Source texts of formatted documents
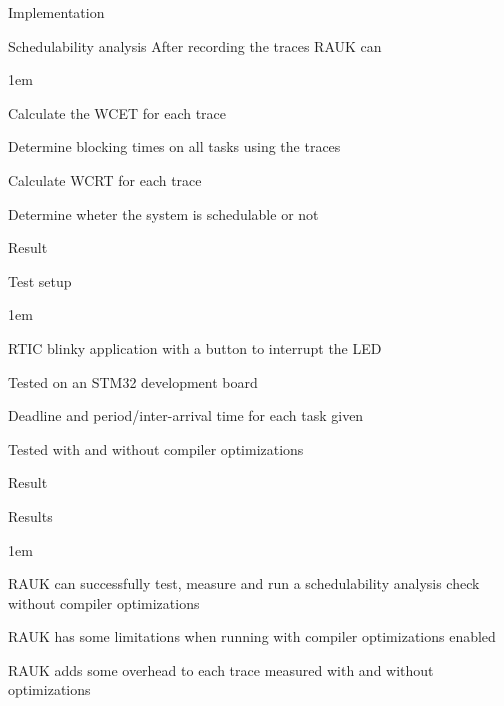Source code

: \begin{frame}{Implementation}
    \begin{block}{Schedulability analysis}
        After recording the traces RAUK can
        \begin{itemize-size}{1em}
            \vspace{0.5em}
            \item Calculate the WCET for each trace
            \item Determine blocking times on all tasks using the traces
            \item Calculate WCRT for each trace
            \item Determine wheter the system is schedulable or not
        \end{itemize-size}  
    \end{block}
\end{frame}

\begin{frame}{Result}
    \begin{block}{Test setup}
        \begin{itemize-size}{1em}
            \item RTIC blinky application with a button to interrupt the LED
            \item Tested on an STM32 development board
            \item Deadline and period/inter-arrival time for each
            task given
            \item Tested with and without compiler optimizations
        \end{itemize-size}
    \end{block}
\end{frame}

\begin{frame}{Result}
    \begin{block}{Results}
        \begin{itemize-size}{1em}
            \item RAUK can successfully test, measure and
            run a schedulability analysis check without compiler optimizations
            \item RAUK has some limitations when running with compiler optimizations
            enabled
            \item RAUK adds some overhead to each trace measured with and without
            optimizations
        \end{itemize-size}
    \end{block}
\end{frame}
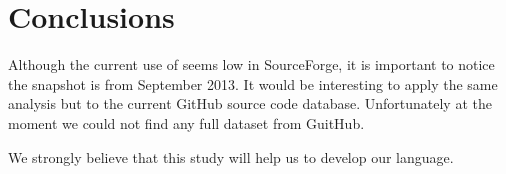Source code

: 
\section{Conclusions} \label{sec:conclusions}

Although the current use of \smu{} seems low in SourceForge, it is important to notice the snapshot is from September 2013.
It would be interesting to apply the same analysis but to the current GitHub source code database.
Unfortunately at the moment we could not find any full dataset from GuitHub.

We strongly believe that this study will help us to develop our language.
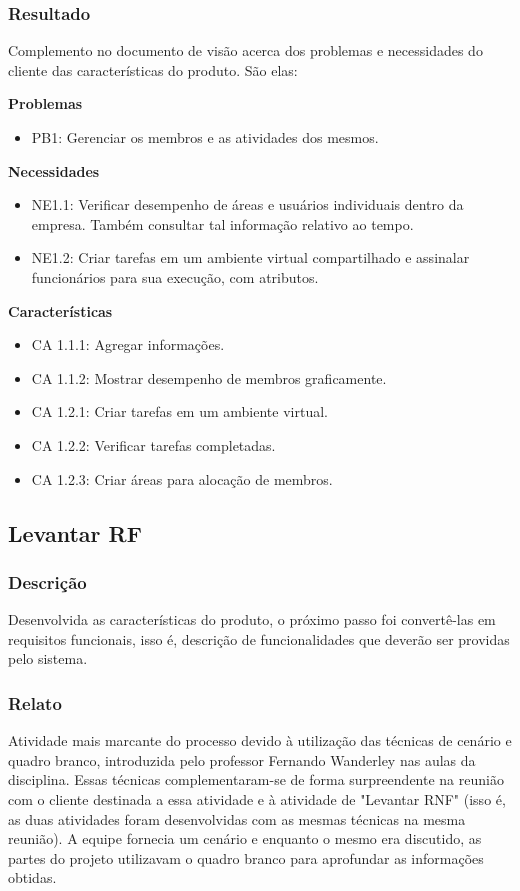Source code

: \subsubsection{Resultado}
Complemento no documento de visão acerca dos problemas e necessidades do cliente das características do produto. São elas:

\textbf{Problemas}
\begin{itemize}
\item PB1: Gerenciar os membros e as atividades dos mesmos.
\end{itemize}

\textbf{Necessidades}
\begin{itemize}
\item NE1.1: Verificar desempenho de áreas e usuários individuais dentro da empresa. Também consultar tal informação relativo ao tempo.
\item NE1.2: Criar tarefas em um ambiente virtual compartilhado e assinalar funcionários para sua execução, com atributos.
\end{itemize}

\textbf{Características}
\begin{itemize}
\item CA 1.1.1: Agregar informações.
\item CA 1.1.2: Mostrar desempenho de membros graficamente.
\item CA 1.2.1: Criar tarefas em um ambiente virtual.
\item CA 1.2.2: Verificar tarefas completadas.
\item CA 1.2.3: Criar áreas para alocação de membros.
\end{itemize}

\subsection{Levantar RF}
\subsubsection{Descrição}
Desenvolvida as características do produto, o próximo passo foi convertê-las em requisitos funcionais, isso é, descrição de funcionalidades que deverão ser providas pelo sistema.

\subsubsection{Relato}
Atividade mais marcante do processo devido à utilização das técnicas de cenário e quadro branco, introduzida pelo professor Fernando Wanderley nas aulas da disciplina. Essas técnicas complementaram-se de forma surpreendente na reunião com o cliente destinada a essa atividade e à atividade de "Levantar RNF" (isso é, as duas atividades foram desenvolvidas com as mesmas técnicas na mesma reunião). A equipe fornecia um cenário e enquanto o mesmo era discutido, as partes do projeto utilizavam o quadro branco para aprofundar as informações obtidas.

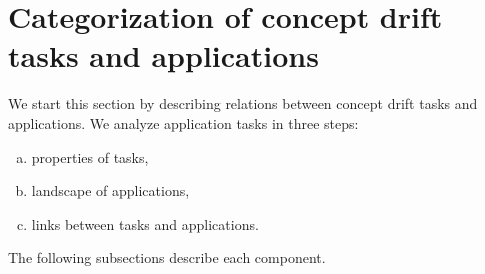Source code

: \documentclass{llncs}
\begin{document}
%
%
%
%

\section{Categorization of concept drift tasks and applications}
\label{sec:framework}

We start this section by describing relations between concept drift tasks and applications.
We analyze application tasks in three steps:
\begin{enumerate}[(a)]
\item properties of tasks,
\item landscape of applications,
\item links between tasks and applications.
\end{enumerate}
The following subsections describe each component.
\end{document}
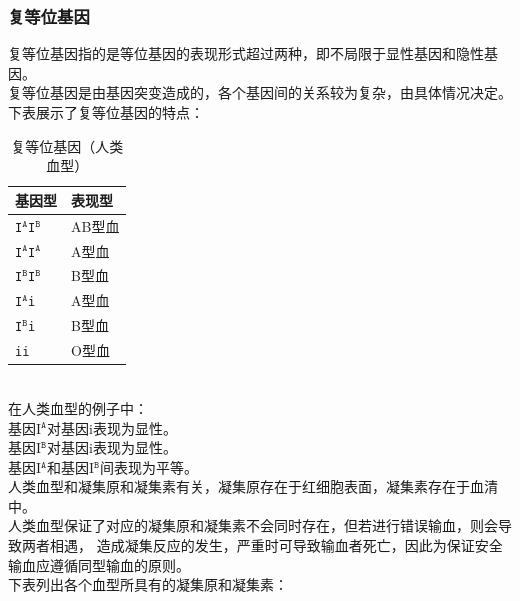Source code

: \documentclass[UTF8]{ctexart}
\begin{document}
\subsubsection{复等位基因}
    复等位基因指的是等位基因的表现形式超过两种，即不局限于显性基因和隐性基因。\\[3mm]
    复等位基因是由基因突变造成的，各个基因间的关系较为复杂，由具体情况决定。\\[3mm]
    下表展示了复等位基因的特点：
    \begin{table}[h]
        \begin{center}
            \begin{tabular}{l|l}
                \hline
                基因型\qquad\qquad\qquad&表现型\qquad\qquad\qquad\\ \hline
                \texttt{I$^{\texttt{A}}$I$^{\texttt{B}}$}&AB型血\\ \hline
                \texttt{I$^{\texttt{A}}$I$^{\texttt{A}}$}&A型血\\ \hline
                \texttt{I$^{\texttt{B}}$I$^{\texttt{B}}$}&B型血\\ \hline
                \texttt{I$^{\texttt{A}}$i}&A型血\\ \hline
                \texttt{I$^{\texttt{B}}$i}&B型血\\ \hline
                \texttt{ii}&O型血\\ \hline
            \end{tabular}
            \caption{复等位基因（人类血型）}
        \end{center}
    \end{table}\\
    在人类血型的例子中：\\[3mm]
    基因I$^{\texttt{A}}$对基因i表现为显性。\\[3mm]
    基因I$^{\texttt{B}}$对基因i表现为显性。\\[3mm]
    基因I$^{\texttt{A}}$和基因I$^{\texttt{B}}$间表现为平等。\\[6mm]
    人类血型和凝集原和凝集素有关，凝集原存在于红细胞表面，凝集素存在于血清中。\\[3mm]
    人类血型保证了对应的凝集原和凝集素不会同时存在，但若进行错误输血，则会导致两者相遇，
    造成凝集反应的发生，严重时可导致输血者死亡，因此为保证安全输血应遵循同型输血的原则。\\[3mm]
    下表列出各个血型所具有的凝集原和凝集素：\vspace{3pt}
\end{document}
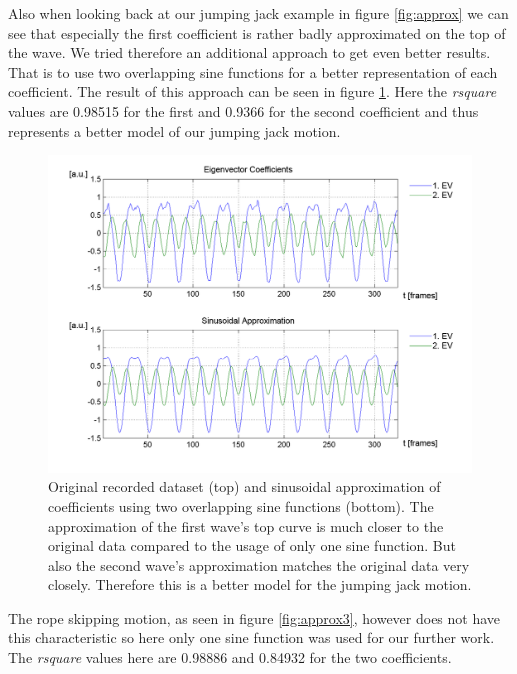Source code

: \documentclass[a4paper]{article}
\begin{document}
Also when looking back at our jumping jack example in figure \ref{fig:approx} we can see that especially the first coefficient is rather badly approximated on the top of the wave.
We tried therefore an additional approach to get even better results. That is to use two overlapping sine functions for a better representation of each coefficient.
The result of this approach can be seen in figure \ref{fig:approx2}.
Here the \emph{rsquare} values are 0.98515 for the first and 0.9366 for the second coefficient and thus represents a better model of our jumping jack motion.

\begin{figure}
		\centering
		\includegraphics[width=\textwidth]{2sinHamp.png}
		\caption{Original recorded dataset (top) and sinusoidal approximation of coefficients using two overlapping sine functions (bottom).
		The approximation of the first wave's top curve is much closer to the original data compared to the usage of only one sine function.
		But also the second wave's approximation matches the original data very closely.
		Therefore this is a better model for the jumping jack motion.}
		\label{fig:approx2}
\end{figure}

The rope skipping motion, as seen in figure \ref{fig:approx3}, however does not have this characteristic so here only one sine function was used for our further work.
The \emph{rsquare} values here are 0.98886 and 0.84932 for the two coefficients.
\end{document}

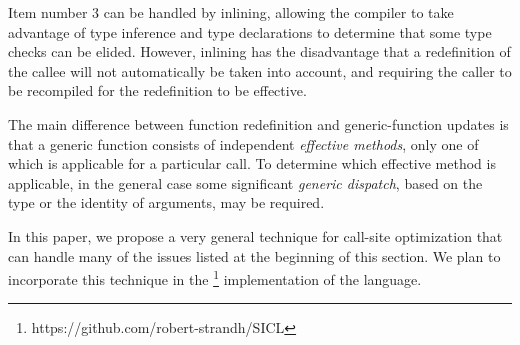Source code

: Item number 3 can be handled by inlining, allowing the compiler to
take advantage of type inference and type declarations to determine
that some type checks can be elided.  However, inlining has the
disadvantage that a redefinition of the callee will not automatically
be taken into account, and requiring the caller to be recompiled for
the redefinition to be effective.

The main difference between function redefinition and generic-function
updates is that a generic function consists of independent
\emph{effective methods}, only one of which is applicable for a
particular call.  To determine which effective method is applicable,
in the general case some significant \emph{generic dispatch}, based on
the type or the identity of arguments, may be required.

In this paper, we propose a very general technique for call-site
optimization that can handle many of the issues listed at the
beginning of this section.  We plan to incorporate this technique in
the \sicl{}%
\footnote{https://github.com/robert-strandh/SICL}
implementation of the \commonlisp{} language.

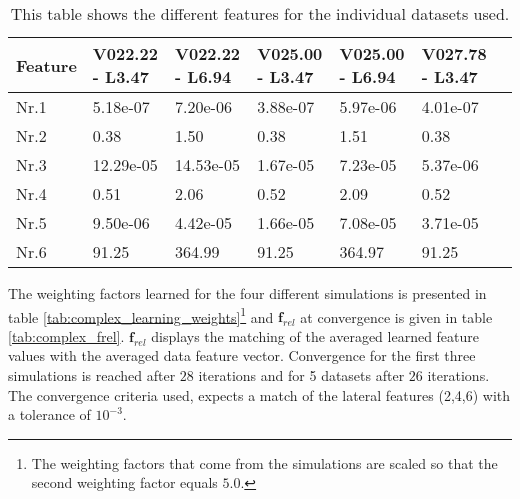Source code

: \begin{table}[h!]
	\centering
	\begin{tabular}{@{}llllllr@{}} \toprule
	\textbf{Feature}     & V022.22 - L3.47 & 	V022.22 - L6.94 & V025.00 - L3.47 &	V025.00 - L6.94 & V027.78 - L3.47\\ \midrule
		Nr.1       		  &5.18e-07 &7.20e-06  	& 3.88e-07     & 5.97e-06  & 4.01e-07\\
		Nr.2              & 0.38 &1.50&	     0.38      & 1.51    &       0.38       \\
		Nr.3              & 12.29e-05&14.53e-05	& 1.67e-05 &	7.23e-05 &5.37e-06\\
		Nr.4              & 0.51 &2.06&	         0.52 &          2.09   &   0.52    \\
		Nr.5              & 9.50e-06&4.42e-05   & 1.66e-05      & 7.08e-05  & 3.71e-05       \\
		Nr.6              & 91.25 &	364.99      &	91.25	&364.97       & 91.25       \\ \bottomrule
	\end{tabular}
	\caption{This table shows the different features for the individual datasets used.}
	\label{tab:indi_features}
\end{table} 

The weighting factors learned for the four different simulations is presented in table \ref{tab:complex_learning_weights}\footnote{The weighting factors that come from the simulations are scaled so that the second weighting factor equals $5.0$.} and $\bm{f}_{rel}$ at convergence is given in table \ref{tab:complex_frel}. $\bm{f}_{rel}$ displays the matching of the averaged learned feature values with the averaged data feature vector. Convergence for the first three simulations is reached after $28$ iterations and for 5 datasets after $26$ iterations. The convergence criteria used, expects a match of the lateral features (2,4,6) with a tolerance of $10^{-3}$.\\

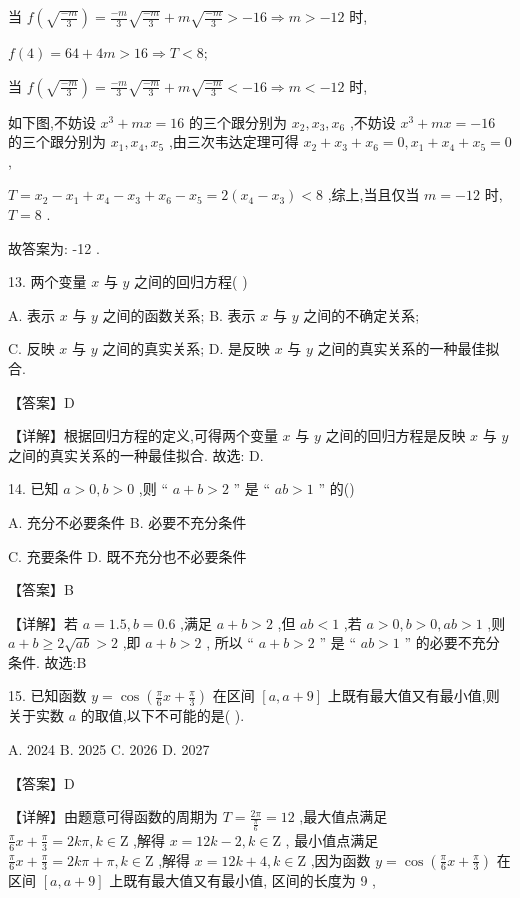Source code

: \documentclass[10pt]{article}
\begin{document}
当 \(f\left( \sqrt{\frac{-m}{3}}\right)  = \frac{-m}{3}\sqrt{\frac{-m}{3}} + m\sqrt{\frac{-m}{3}} >  - {16} \Rightarrow  m >  - {12}\) 时,

\(f\left( 4\right)  = {64} + {4m} > {16} \Rightarrow  T < 8;\)

当 \(f\left( \sqrt{\frac{-m}{3}}\right)  = \frac{-m}{3}\sqrt{\frac{-m}{3}} + m\sqrt{\frac{-m}{3}} <  - {16} \Rightarrow  m <  - {12}\) 时,

如下图,不妨设 \({x}^{3} + {mx} = {16}\) 的三个跟分别为 \({x}_{2},{x}_{3},{x}_{6}\) ,不妨设 \({x}^{3} + {mx} =  - {16}\) 的三个跟分别为 \({x}_{1},{x}_{4},{x}_{5}\) ,由三次韦达定理可得 \({x}_{2} + {x}_{3} + {x}_{6} = 0,{x}_{1} + {x}_{4} + {x}_{5} = 0\) ,

\(T = {x}_{2} - {x}_{1} + {x}_{4} - {x}_{3} + {x}_{6} - {x}_{5} = 2\left( {{x}_{4} - {x}_{3}}\right)  < 8\) ,综上,当且仅当 \(m =  - {12}\) 时, \(T = 8\) .

故答案为: -12 .

13. 两个变量 \(x\) 与 \(y\) 之间的回归方程( )

A. 表示 \(x\) 与 \(y\) 之间的函数关系; B. 表示 \(x\) 与 \(y\) 之间的不确定关系;

C. 反映 \(x\) 与 \(y\) 之间的真实关系; D. 是反映 \(x\) 与 \(y\) 之间的真实关系的一种最佳拟合.

【答案】D

【详解】根据回归方程的定义,可得两个变量 \(x\) 与 \(y\) 之间的回归方程是反映 \(x\) 与 \(y\) 之间的真实关系的一种最佳拟合. 故选: D.

14. 已知 \(a > 0,b > 0\) ,则 “ \(a + b > 2\) ” 是 “ \({ab} > 1\) ” 的()

A. 充分不必要条件 B. 必要不充分条件

C. 充要条件 D. 既不充分也不必要条件

【答案】B

【详解】若 \(a = {1.5},b = {0.6}\) ,满足 \(a + b > 2\) ,但 \({ab} < 1\) ,若 \(a > 0,b > 0,{ab} > 1\) ,则 \(a + b \geq  2\sqrt{ab} > 2\) ,即 \(a + b > 2\) , 所以 “ \(a + b > 2\) ” 是 “ \({ab} > 1\) ” 的必要不充分条件. 故选:B

15. 已知函数 \(y = \cos \left( {\frac{\pi }{6}x + \frac{\pi }{3}}\right)\) 在区间 \(\left\lbrack  {a,a + 9}\right\rbrack\) 上既有最大值又有最小值,则关于实数 \(a\) 的取值,以下不可能的是( ).

A. 2024 B. 2025 C. 2026 D. 2027

【答案】D

【详解】由题意可得函数的周期为 \(T = \frac{2\pi }{\frac{\pi }{6}} = {12}\) ,最大值点满足 \(\frac{\pi }{6}x + \frac{\pi }{3} = {2k\pi },k \in  \mathrm{Z}\) ,解得 \(x = {12k} - 2,k \in  \mathrm{Z}\) , 最小值点满足 \(\frac{\pi }{6}x + \frac{\pi }{3} = {2k\pi } + \pi ,k \in  \mathrm{Z}\) ,解得 \(x = {12k} + 4,k \in  \mathrm{Z}\) ,因为函数 \(y = \cos \left( {\frac{\pi }{6}x + \frac{\pi }{3}}\right)\) 在区间 \(\left\lbrack  {a,a + 9}\right\rbrack\) 上既有最大值又有最小值, 区间的长度为 9 ,
\end{document}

What the task asks - From the opening line of the entries above to the line that holds "WCET for each trace", inclusive, reproduce each line exactly and omit any picture.

Answer box -
Source code

: \begin{frame}{Implementation}
    \begin{block}{Schedulability analysis}
        After recording the traces RAUK can
        \begin{itemize-size}{1em}
            \vspace{0.5em}
            \item Calculate the WCET for each trace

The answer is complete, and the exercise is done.